3. If contemporary art must understand itself as a place of events, of  what happens ...  it is worth it to ask ourselves how we are to understand the work that Daniela Libertad presents in un cuerpo de luz, un punto de polvo (a body of light, a speck of dust). I believe that the question makes a case for itself  because even the materials that appear in the show’s title are already elusive: light and dust.  A weight that in Daniela Libertad’s case, seems to define a good part of her intention with, and positioning to, art.

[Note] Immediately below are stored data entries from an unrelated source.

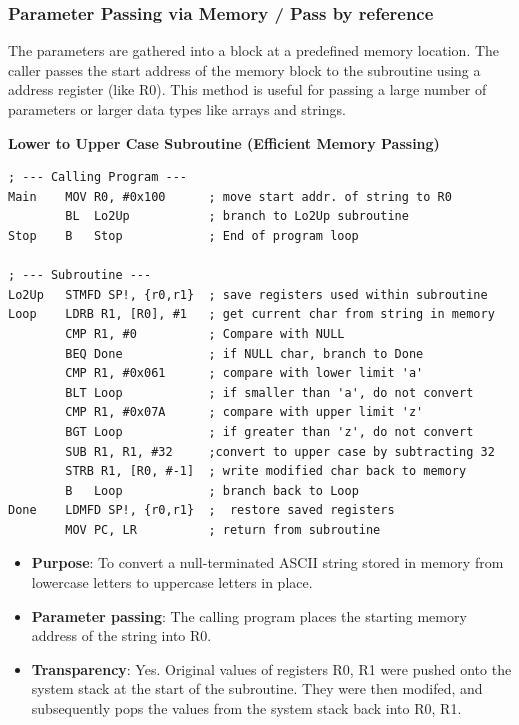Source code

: \documentclass[../comorg-part1.tex]{subfiles}
\begin{document}
\medskip
\noindent
\begin{minipage}{\textwidth}
\subsubsection{Parameter Passing via Memory / Pass by reference}
The parameters are gathered into a block at a predefined memory location.\newline
The caller passes the start address of the memory block to the subroutine using a address register (like R0).\newline
This method is useful for passing a large number of parameters or larger data types like arrays and strings.

\noindent\textbf{Lower to Upper Case Subroutine (Efficient Memory Passing)}
\begin{lstlisting}
; --- Calling Program ---
Main    MOV R0, #0x100      ; move start addr. of string to R0
        BL  Lo2Up           ; branch to Lo2Up subroutine
Stop    B   Stop            ; End of program loop

; --- Subroutine ---
Lo2Up   STMFD SP!, {r0,r1}  ; save registers used within subroutine
Loop    LDRB R1, [R0], #1   ; get current char from string in memory
        CMP R1, #0          ; Compare with NULL
        BEQ Done            ; if NULL char, branch to Done
        CMP R1, #0x061      ; compare with lower limit 'a'
        BLT Loop            ; if smaller than 'a', do not convert
        CMP R1, #0x07A      ; compare with upper limit 'z'
        BGT Loop            ; if greater than 'z', do not convert
        SUB R1, R1, #32     ;convert to upper case by subtracting 32
        STRB R1, [R0, #-1]  ; write modified char back to memory
        B   Loop            ; branch back to Loop
Done    LDMFD SP!, {r0,r1}  ;  restore saved registers
        MOV PC, LR          ; return from subroutine
\end{lstlisting}
\end{minipage}

\begin{itemize}
    \item \textbf{Purpose}: To convert a null-terminated ASCII string stored in memory from lowercase letters to uppercase letters in place.
    \item \textbf{Parameter passing}: The calling program places the starting memory address of the string into R0.
    \item \textbf{Transparency}: Yes. Original values of registers R0, R1 were pushed onto the system stack at the start of the subroutine.
    They were then modifed, and subsequently pops the values from the system stack back into R0, R1.
\end{itemize}
\end{document}
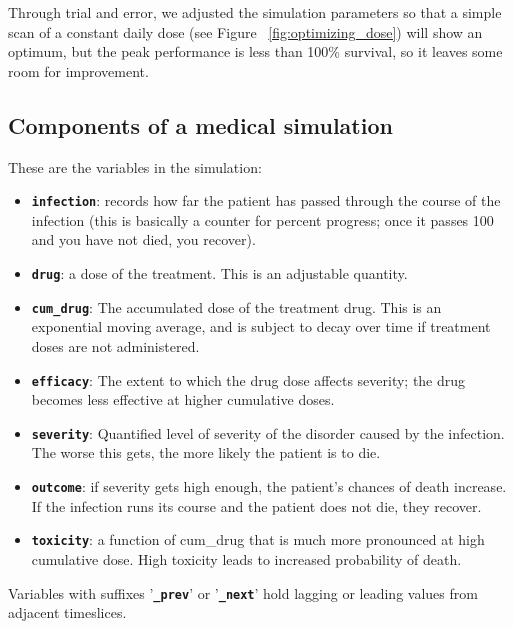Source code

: Through trial and error, we adjusted the simulation parameters so that a simple scan of a constant daily dose (see Figure ~\ref{fig:optimizing_dose}) will show an optimum, but the peak performance is less than 100\% survival, so it leaves some room for improvement. 

\subsection{Components of a medical simulation}

These are the variables in the simulation: 
\begin{itemize}

\item \texttt{\bf infection}: records how far the patient has passed through the course of the infection (this is basically a counter for percent progress; once it passes 100 and you have not died, you recover).
\item \texttt{\bf drug}: a dose of the treatment. This is an adjustable quantity.
\item \texttt{\bf cum\_drug}: The accumulated dose of the treatment drug. This is an exponential moving average, and is subject to decay over time if treatment doses are not administered.
\item \texttt{\bf efficacy}: The extent to which the drug dose affects severity; the drug becomes less effective at higher cumulative doses.
\item \texttt{\bf severity}: Quantified level of severity of the disorder caused by the infection. The worse this gets, the more likely the patient is to die.
\item \texttt{\bf outcome}: if severity gets high enough, the patient's chances of death increase. If the infection runs its course and the patient does not die, they recover.
\item \texttt{\bf toxicity}: a function of cum\_drug that is much more pronounced at high cumulative dose. High toxicity leads to increased probability of death.

\end{itemize}

Variables with suffixes '\texttt{\bf \_prev}' or '\texttt{\bf \_next}' hold lagging  or leading values from adjacent timeslices.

I am interested in reading the relationship of these two materials from the classic (light) to the contemporary (dust); on the one hand the rigor and precision of a drawing (the light) graphite, geometry, intensity, density, etc., and on the other hand the dust, which one can only control with

difficulty: it falls, it collects in corners, we watch it drift through sunlight, it’s there but we can’t really manipulate it until it has accumulate in a certain quantity. It is in a space between these two (similar to the Duchampian infra- mild) that Daniela can enter build / edit that sequence of images generated by an action in which we do not know at all what happens . . . it just happens and has vanished already. . .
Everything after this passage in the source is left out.